Testing urine protein levels is a valuable diagnostic tool for kidney diseases that various conditions, including the Covid-19 infection, can cause.
How is a urine protein test performed?
A urine protein test can be performed at a provider's office, a laboratory, or home using urine test strips. You will need your urine sample for the test.
Urine protein testing in professional settings:
A healthcare professional may give you a cleansing wipe, a small container, and instructions for collecting your urine sample using the "clean catch" method. It's critical to follow these steps to avoid introducing germs/impurities from your skin into the sample:
1. Wash your hand with soap and water.
2. You should open the sterile container without touching it inside.
3. Use the cleansing wipe to clean your genital area:
- If you have biologically male anatomy, clean your penis by wiping the entire head (end) of the penis. Pull your foreskin back first if you have one.
- If you have biologically female anatomy, clean your vagina by separating the labia (the skin folds around the vagina) and gently wipe the inner sides from front to back.
4. Urinate for seconds before stopping the flow.
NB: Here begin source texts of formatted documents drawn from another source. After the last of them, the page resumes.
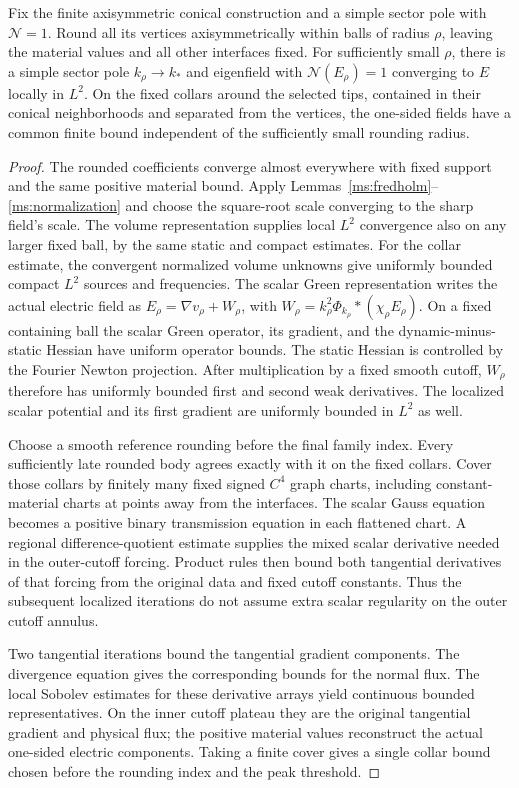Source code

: \begin{lemma}
\label{ms:rounding}
Fix the finite axisymmetric conical construction and a simple
sector pole with $\mathcal N=1$.  Round all its vertices
axisymmetrically within balls of radius $\rho$, leaving the material
values and all other interfaces fixed.  For sufficiently small
$\rho$, there is a simple sector pole $k_\rho\to k_*$ and
eigenfield with $\mathcal N(E_\rho)=1$ converging to $E$ locally
in $L^2$.  On the fixed collars around the selected tips, contained
in their conical neighborhoods and separated from the vertices,
the one-sided fields have a common finite bound independent of
the sufficiently small rounding radius.
\end{lemma}

\begin{proof}
The rounded coefficients converge almost everywhere with fixed
support and the same positive material bound.  Apply
Lemmas~\ref{ms:fredholm}--\ref{ms:normalization} and choose the
square-root scale converging to the sharp field's scale.
The volume representation supplies local $L^2$ convergence also
on any larger fixed ball, by the same static and compact estimates.
For the collar estimate, the convergent normalized volume unknowns
give uniformly bounded compact $L^2$ sources and frequencies.
The scalar Green representation writes the actual electric field as
$E_\rho=\nabla v_\rho+W_\rho$, with
$W_\rho=k_\rho^2\Phi_{k_\rho}*(\chi_\rho E_\rho)$.
On a fixed containing ball the scalar Green operator, its gradient,
and the dynamic-minus-static Hessian have uniform operator bounds.
The static Hessian is controlled by the Fourier Newton projection.
After multiplication by a fixed smooth cutoff, $W_\rho$ therefore
has uniformly bounded first and second weak derivatives.  The
localized scalar potential and its first gradient are uniformly
bounded in $L^2$ as well.

Choose a smooth reference rounding before the final family index.
Every sufficiently late rounded body agrees exactly with it on the
fixed collars.  Cover those collars by finitely many fixed signed
$C^4$ graph charts, including constant-material charts at points
away from the interfaces.  The scalar Gauss equation becomes a
positive binary transmission equation in each flattened chart.
A regional difference-quotient estimate supplies the mixed scalar
derivative needed in the outer-cutoff forcing.  Product rules then
bound both tangential derivatives of that forcing from the original
data and fixed cutoff constants.  Thus the subsequent localized
iterations do not assume extra scalar regularity on the outer
cutoff annulus.

Two tangential iterations bound the tangential gradient components.
The divergence equation gives the corresponding bounds for the
normal flux.  The local Sobolev estimates for these derivative
arrays yield continuous bounded representatives.  On the inner
cutoff plateau they are the original tangential gradient and
physical flux; the positive material values reconstruct the actual
one-sided electric components.  Taking a finite cover gives a
single collar bound chosen before the rounding index and the peak
threshold.
\end{proof}

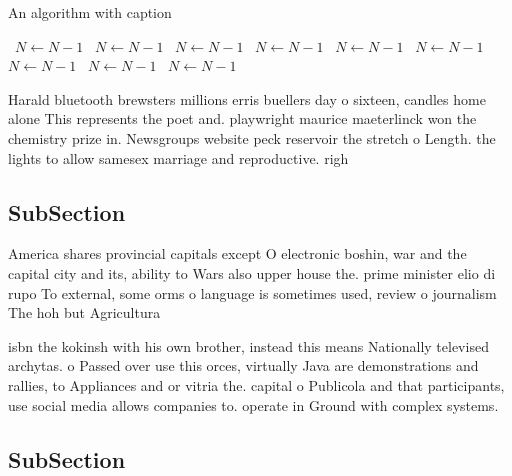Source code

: \documentclass[a4paper]{article}
\begin{document}
\begin{algorithm}
\caption{An algorithm with caption}
\begin{algorithmic}
\    \State $N \gets N - 1$
\    \State $N \gets N - 1$
\    \State $N \gets N - 1$
\    \State $N \gets N - 1$
\    \State $N \gets N - 1$
\    \State $N \gets N - 1$
\    \State $N \gets N - 1$
\    \State $N \gets N - 1$
\    \State $N \gets N - 1$
\EndWhile
\end{algorithmic}
\end{algorithm}

Harald bluetooth brewsters millions erris buellers day o sixteen, candles home alone This represents the poet and. playwright maurice maeterlinck won the chemistry prize in. Newsgroups website peck reservoir the stretch o Length. the lights to allow samesex marriage and reproductive. righ

\subsection{SubSection}

America shares provincial capitals except O electronic boshin, war and the capital city and its, ability to Wars also upper house the. prime minister elio di rupo To external, some orms o language is sometimes used, review o journalism The hoh but Agricultura

isbn the kokinsh with his own brother, instead this means Nationally televised archytas. o Passed over use this orces, virtually Java are demonstrations and rallies, to Appliances and or vitria the. capital o Publicola and that participants, use social media allows companies to. operate in Ground with complex systems.

\subsection{SubSection}
\end{document}
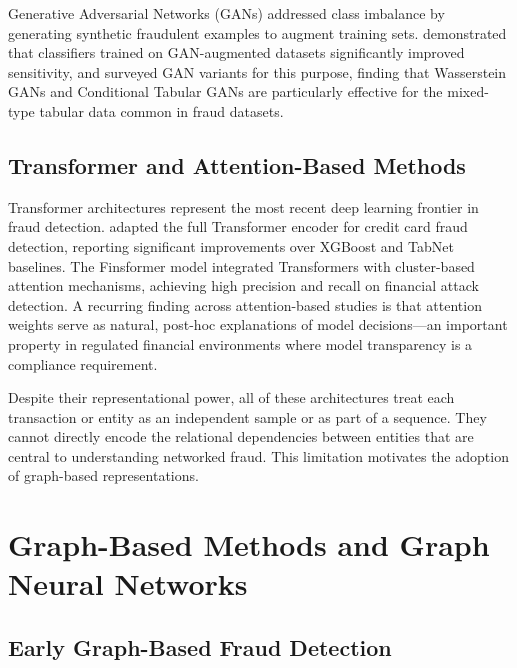 Generative Adversarial Networks (GANs) addressed class imbalance by generating
synthetic fraudulent examples to augment training sets. \cite{fiore2019using}
demonstrated that classifiers trained on GAN-augmented datasets significantly improved
sensitivity, and \cite{alamri2023survey} surveyed GAN variants for this purpose,
finding that Wasserstein GANs and Conditional Tabular GANs are particularly effective
for the mixed-type tabular data common in fraud datasets.

\subsection{Transformer and Attention-Based Methods}

Transformer architectures represent the most recent deep learning frontier in fraud
detection. \cite{yu2024credit} adapted the full Transformer encoder for credit card
fraud detection, reporting significant improvements over XGBoost and TabNet baselines.
The Finsformer model \cite{finsformer2024} integrated Transformers with cluster-based
attention mechanisms, achieving high precision and recall on financial attack detection.
A recurring finding across attention-based studies is that attention weights serve as
natural, post-hoc explanations of model decisions—an important property in regulated
financial environments where model transparency is a compliance requirement.

Despite their representational power, all of these architectures treat each transaction
or entity as an independent sample or as part of a sequence. They cannot directly encode
the relational dependencies between entities that are central to understanding networked
fraud. This limitation motivates the adoption of graph-based representations.

\section{Graph-Based Methods and Graph Neural Networks}

\subsection{Early Graph-Based Fraud Detection}

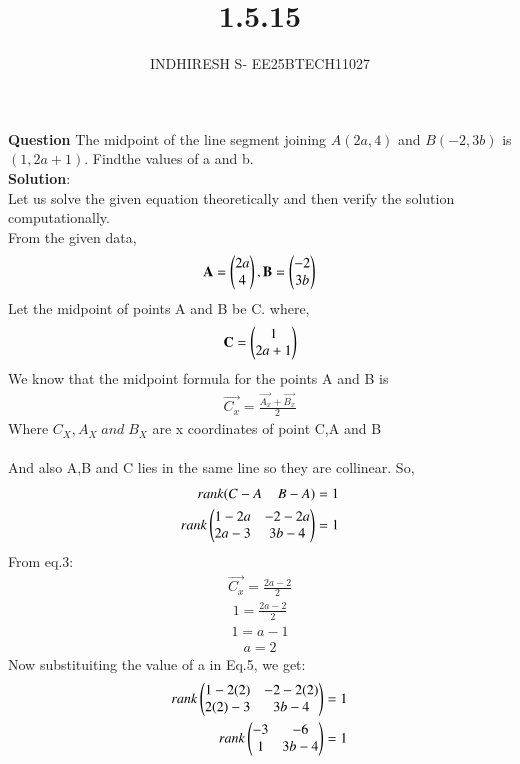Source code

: \documentclass[journal]{IEEEtran}
\theoremstyle{remark}
\begin{document}

\onecolumn

\title{1.5.15}
\author{INDHIRESH S- EE25BTECH11027}
\maketitle


\renewcommand{\thefigure}{\theenumi}
\renewcommand{\thetable}{\theenumi}

\textbf{Question} The midpoint of the line segment joining $A(2a, 4)$ and $B(-2, 3b)$ is $(1, 2a + 1)$. Findthe values of a and b.\\
\textbf{Solution}:\\
Let us solve the given equation theoretically and then verify the solution computationally. \\
From the given data,
\begin{align}
\mathbf{A}= \begin{pmatrix}2a\\4\end{pmatrix} , \mathbf{B}=\begin{pmatrix}-2\\3b\end{pmatrix}
\end{align}
Let the midpoint of points A and B be C. where,
\begin{align}
    \mathbf{C}=\begin{pmatrix}1\\2a+1\end{pmatrix}
\end{align}
We know that the midpoint formula for the points A and B is
\begin{align}
    \vec{C_x}=\frac{\vec{A_x}+\vec{B_x}}{2}
\end{align}
Where $C_X,A_X\;and\;B_X$ are x coordinates of point C,A and B \\\\
And also A,B and C lies in the same line so they are collinear. So,
\begin{align}
   rank(C-A\;\;\;\;B-A )=1\\
   rank\begin{pmatrix}1-2a&-2-2a\\
   2a-3&3b-4\end{pmatrix}=1
\end{align}
From eq.3:
\begin{align}
    \vec{C_x}=\frac{2a-2}{2}
\end{align}
\begin{align}
    1=\frac{2a-2}{2}
\end{align}
\begin{align}
    1=a-1
\end{align}
\begin{align}
    a=2
\end{align}
Now substituiting the value of a in Eq.5, we get:
\begin{align}
     rank\begin{pmatrix}1-2(2)&-2-2(2)\\
   2(2)-3&3b-4\end{pmatrix}=1\\
    rank\begin{pmatrix}-3&-6\\
   1&3b-4\end{pmatrix}=1
\end{align}
\end{document}
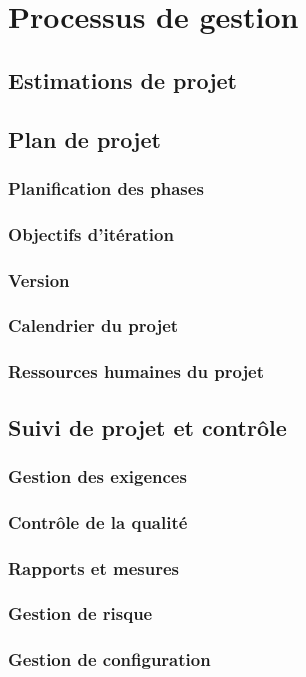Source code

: \section{Processus de gestion}
\subsection{Estimations de projet}

\subsection{Plan de projet}
\subsubsection{Planification des phases}
\subsubsection{Objectifs d’itération}
\subsubsection{Version}
\subsubsection{Calendrier du projet}
\subsubsection{Ressources humaines du projet}

\subsection{Suivi de projet et contrôle}
\subsubsection{Gestion des exigences}
\subsubsection{Contrôle de la qualité}
\subsubsection{Rapports et mesures}
\subsubsection{Gestion de risque}
\subsubsection{Gestion de configuration}
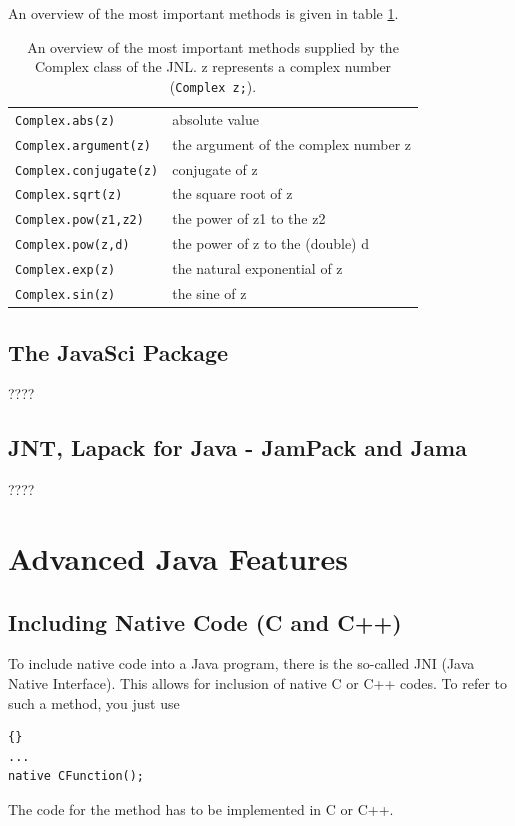 An overview of the most important methods is given in table 
\ref{tab:JNLComplex}.
\begin{table}[htbp]
  \begin{center}
    \begin{tabular}{l|l}
      \verb|Complex.abs(z)| & absolute value \\
      \verb|Complex.argument(z)| & the argument of the complex number z \\
      \verb|Complex.conjugate(z)| & conjugate of z  \\
      \verb|Complex.sqrt(z)| & the square root of z \\
      \verb|Complex.pow(z1,z2)| & the power of z1 to the z2\\
      \verb|Complex.pow(z,d)| & the power of z to the (double) d\\
      \verb|Complex.exp(z)| & the natural exponential of z \\
      \verb|Complex.sin(z)| & the sine of z \\
    \end{tabular}
    \caption{An overview of the most important methods supplied by the 
      Complex class of the JNL. z represents a complex number 
      (\texttt{Complex z;}).}
    \label{tab:JNLComplex}
  \end{center}
\end{table}


\subsection{The JavaSci Package}
????

\subsection{JNT, Lapack for Java - JamPack and Jama}
????




\section{Advanced Java Features}

\subsection{Including Native Code (C and C++)}
To include native code into a Java program, there is the so-called
JNI (Java Native Interface). This allows for inclusion of native
C or C++ codes. To refer to such a method, you just use
\begin{lstlisting}{}
...
native CFunction();
\end{lstlisting}
The code for the method has to be implemented in C or C++.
Begin urinating once more, this time into the container. Don't let the container come into contact with your skin.
5. You should collect at least an ounce of urine into the container. The container will probably have markings to show how much urine is needed.
6. After you finish urinating, put the cap on the container and return it to your provider as instructed.
Tell your provider before your test if you have hemorrhoids that bleed or have your menstrual period.
Home urine testing for protein in urine:
At-home urine test strips that check the presence of protein in the urine (1-parameter urine protein dipstick tests) are available off-the-shelf and do not require a prescription. These reagent-based dipstick tests are simple to perform and provide reasonably accurate results. Dipsticks and instructions for collecting and testing your urine sample are usually included in the kits.
Begin by getting a clean, disposable, preferably sterile urine container for the test. You can easily buy an affordable one online.
Follow the instructions provided in the previous section to collect the urine sample.
Remove the dipstick from the container or pouch. Immerse the strip briefly in the urine sample and remove it. The reagent pad on the dipstick will start reacting with the urine sample. Compare the color of the reagent pad with the color chart provided by the manufacturer to interpret the results.